RIBA: DOSA BESAR YANG MENGHANCURKAN HIDUP DAN MASYARAKAT

Pendahuluan

Riba adalah salah satu dosa besar yang sangat dikecam oleh Allah Subḥānahu wa Taʿālā. Tidak ada dosa dalam Al-Qur’an yang dilawan dengan kalimat sekeras riba, kecuali syirik. Riba bukan sekadar transaksi keuangan, tetapi bentuk ketidakadilan yang merusak struktur sosial dan spiritual umat manusia.

Di zaman modern, riba telah bertransformasi dalam berbagai bentuk: bunga bank, pinjaman konsumtif, kartu kredit, bahkan sistem finansial global. Banyak umat Islam yang tanpa sadar hidup dalam pusaran riba, padahal Allah telah mengumumkan perang terhadap pelakunya.

Allah berfirman dalam surah Al-Baqarah ayat 278–279:

> “Hai orang-orang yang beriman! Bertakwalah kepada Allah dan tinggalkan sisa riba (yang belum dipungut), jika kamu orang-orang yang beriman. Maka jika kamu tidak mengerjakan (meninggalkan riba), maka ketahuilah bahwa Allah dan Rasul-Nya akan memerangimu...”
(QS. Al-Baqarah [2]: 278–279)



Ayat ini bukan hanya peringatan, tapi sebuah deklarasi perang dari Allah dan Rasul-Nya kepada siapa pun yang tetap mempraktikkan riba.


---

Makna Riba Menurut Al-Qur’an dan Hadis

Secara bahasa, riba berarti tambahan atau pertumbuhan. Dalam istilah syariat, riba adalah setiap tambahan yang disyaratkan dalam transaksi pinjam-meminjam atau pertukaran barang tertentu, tanpa adanya imbalan yang sah menurut syariat.

Rasulullah ﷺ bersabda:

> “Emas dengan emas, perak dengan perak, gandum dengan gandum, jelai dengan jelai, kurma dengan kurma, dan garam dengan garam — harus sama dan tunai. Barang siapa menambah atau meminta tambahan, maka ia telah berbuat riba.”
(HR. Muslim no. 1587)



Dari hadis ini, para ulama menjelaskan bahwa riba terbagi menjadi dua jenis besar:

1. Riba an-nasī’ah — tambahan yang muncul karena penundaan waktu pembayaran, misalnya seseorang meminjam uang 10 juta dan harus mengembalikan 12 juta.


2. Riba al-faḍl — tambahan dalam pertukaran barang sejenis yang tidak seimbang dalam jumlah atau kualitas, seperti menukar 1 kg emas lama dengan 1,1 kg emas baru.
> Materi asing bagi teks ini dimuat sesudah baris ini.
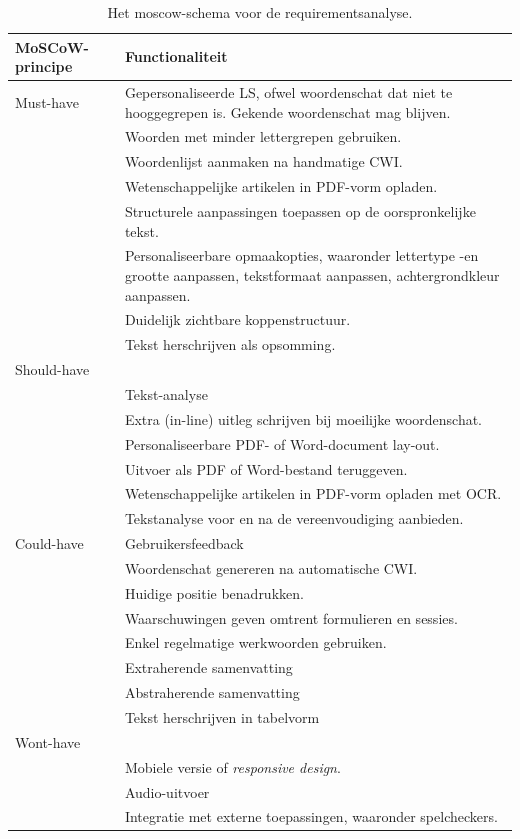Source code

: \begin{center}
	\begin{table}[H]
		\begin{tabular}{ | m{4cm} | m{11cm} | } 
			\hline
			\textbf{MoSCoW-principe} & \textbf{Functionaliteit} \\
			\hline
			Must-have & Gepersonaliseerde LS, ofwel woordenschat dat niet te hooggegrepen is. Gekende woordenschat mag blijven. \\
			& Woorden met minder lettergrepen gebruiken. \\
			& Woordenlijst aanmaken na handmatige CWI. \\
			& Wetenschappelijke artikelen in PDF-vorm opladen. \\
			& Structurele aanpassingen toepassen op de oorspronkelijke tekst. \\
			& Personaliseerbare opmaakopties, waaronder lettertype -en grootte aanpassen, tekstformaat aanpassen, achtergrondkleur aanpassen. \\
			& Duidelijk zichtbare koppenstructuur. \\
			& Tekst herschrijven als opsomming. \\
			\hline
			Should-have & \\
			& Tekst-analyse \\
			& Extra (in-line) uitleg schrijven bij moeilijke woordenschat. \\
			& Personaliseerbare PDF- of Word-document lay-out. \\
			& Uitvoer als PDF of Word-bestand teruggeven. \\
			& Wetenschappelijke artikelen in PDF-vorm opladen met OCR. \\
			& Tekstanalyse voor en na de vereenvoudiging aanbieden. \\
			\hline
			Could-have 
			& Gebruikersfeedback \\
			& Woordenschat genereren na automatische CWI. \\
			& Huidige positie benadrukken. \\
			& Waarschuwingen geven omtrent formulieren en sessies. \\
			& Enkel regelmatige werkwoorden gebruiken. \\
			& Extraherende samenvatting \\
			& Abstraherende samenvatting \\
			& Tekst herschrijven in tabelvorm \\
			\hline
			Wont-have & \\
			& Mobiele versie of \textit{responsive design}. \\
			& Audio-uitvoer \\
			& Integratie met externe toepassingen, waaronder spelcheckers. \\
			\hline
		\end{tabular}
		\caption{Het moscow-schema voor de requirementsanalyse.}
		\label{img:moscow-table}
	\end{table}
\end{center}

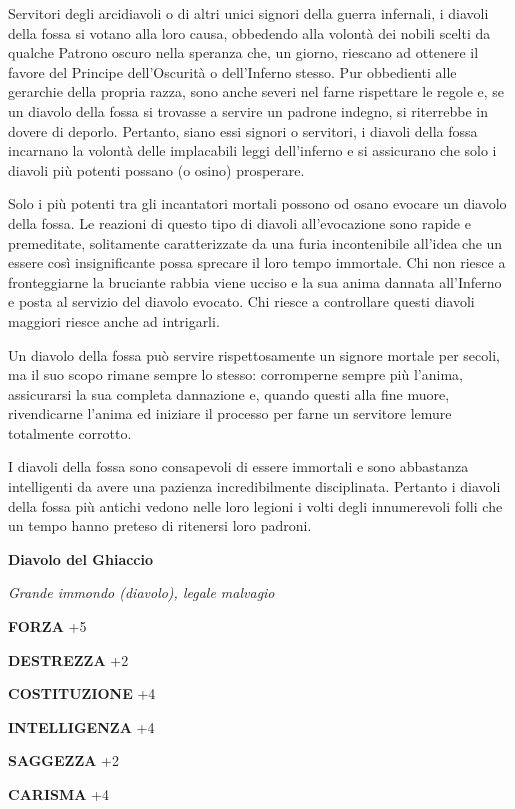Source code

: \begin{multicols}{2}
Servitori degli arcidiavoli o di altri unici signori della guerra infernali, i diavoli della fossa si votano alla loro causa, obbedendo alla volontà dei nobili scelti da qualche Patrono oscuro nella speranza che, un giorno, riescano ad ottenere il favore del Principe dell'Oscurità o dell'Inferno stesso. Pur obbedienti alle gerarchie della propria razza, sono anche severi nel farne rispettare le regole e, se un diavolo della fossa si trovasse a servire un padrone indegno, si riterrebbe in dovere di deporlo. Pertanto, siano essi signori o servitori, i diavoli della fossa incarnano la volontà delle implacabili leggi dell'inferno e si assicurano che solo i diavoli più potenti possano (o osino) prosperare.

Solo i più potenti tra gli incantatori mortali possono od osano evocare un diavolo della fossa. Le reazioni di questo tipo di diavoli all'evocazione sono rapide e premeditate, solitamente caratterizzate da una furia incontenibile all'idea che un essere così insignificante possa sprecare il loro tempo immortale. Chi non riesce a fronteggiarne la bruciante rabbia viene ucciso e la sua anima dannata all'Inferno e posta al servizio del diavolo evocato. Chi riesce a controllare questi diavoli maggiori riesce anche ad intrigarli.

Un diavolo della fossa può servire rispettosamente un signore mortale per secoli, ma il suo scopo rimane sempre lo stesso: corromperne sempre più l'anima, assicurarsi la sua completa dannazione e, quando questi alla fine muore, rivendicarne l'anima ed iniziare il processo per farne un servitore lemure totalmente corrotto.

I diavoli della fossa sono consapevoli di essere immortali e sono abbastanza intelligenti da avere una pazienza incredibilmente disciplinata. Pertanto i diavoli della fossa più antichi vedono nelle loro legioni i volti degli innumerevoli folli che un tempo hanno preteso di ritenersi loro padroni.


\medskip{}\textbf{Diavolo del Ghiaccio}

\textit{Grande immondo (diavolo), legale malvagio}

\textbf{FORZA} +5

\textbf{DESTREZZA} +2

\textbf{COSTITUZIONE} +4

\textbf{INTELLIGENZA} +4

\textbf{SAGGEZZA} +2

\textbf{CARISMA} +4


\end{multicols}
Kedua jenis ini diharamkan dengan tegas karena menimbulkan kezaliman dan ketimpangan ekonomi.


---

Riba dalam Perspektif Al-Qur’an

Larangan riba bukan muncul tiba-tiba. Ia turun secara bertahap, sebagaimana khamr (arak). Proses pelarangannya menunjukkan betapa besar dampak sosial riba di masa itu.

1. Tahap pertama: Allah mengecam riba secara moral.

> “Dan sesuatu riba (tambahan) yang kamu berikan agar dia bertambah pada harta manusia, maka itu tidak menambah pada sisi Allah...”
(QS. Ar-Rūm [30]: 39)




2. Tahap kedua: Allah membandingkan antara riba dan sedekah.

> “Allah memusnahkan riba dan menyuburkan sedekah...”
(QS. Al-Baqarah [2]: 276)




3. Tahap ketiga: Allah menurunkan larangan tegas dan ancaman perang bagi pelakunya.

> “Hai orang-orang yang beriman, janganlah kamu memakan riba dengan berlipat ganda dan bertakwalah kepada Allah agar kamu beruntung.”
(QS. Āli ‘Imrān [3]: 130)





Ayat-ayat ini menunjukkan bahwa riba bukan hanya transaksi yang tidak etis, tetapi kejahatan moral dan spiritual yang mengundang murka Allah.


---

Pandangan Rasulullah ﷺ tentang Riba

Nabi Muhammad ﷺ sangat keras terhadap pelaku riba. Dalam banyak hadis, beliau mengutuk bukan hanya orang yang mengambil riba, tapi juga semua pihak yang terlibat di dalamnya.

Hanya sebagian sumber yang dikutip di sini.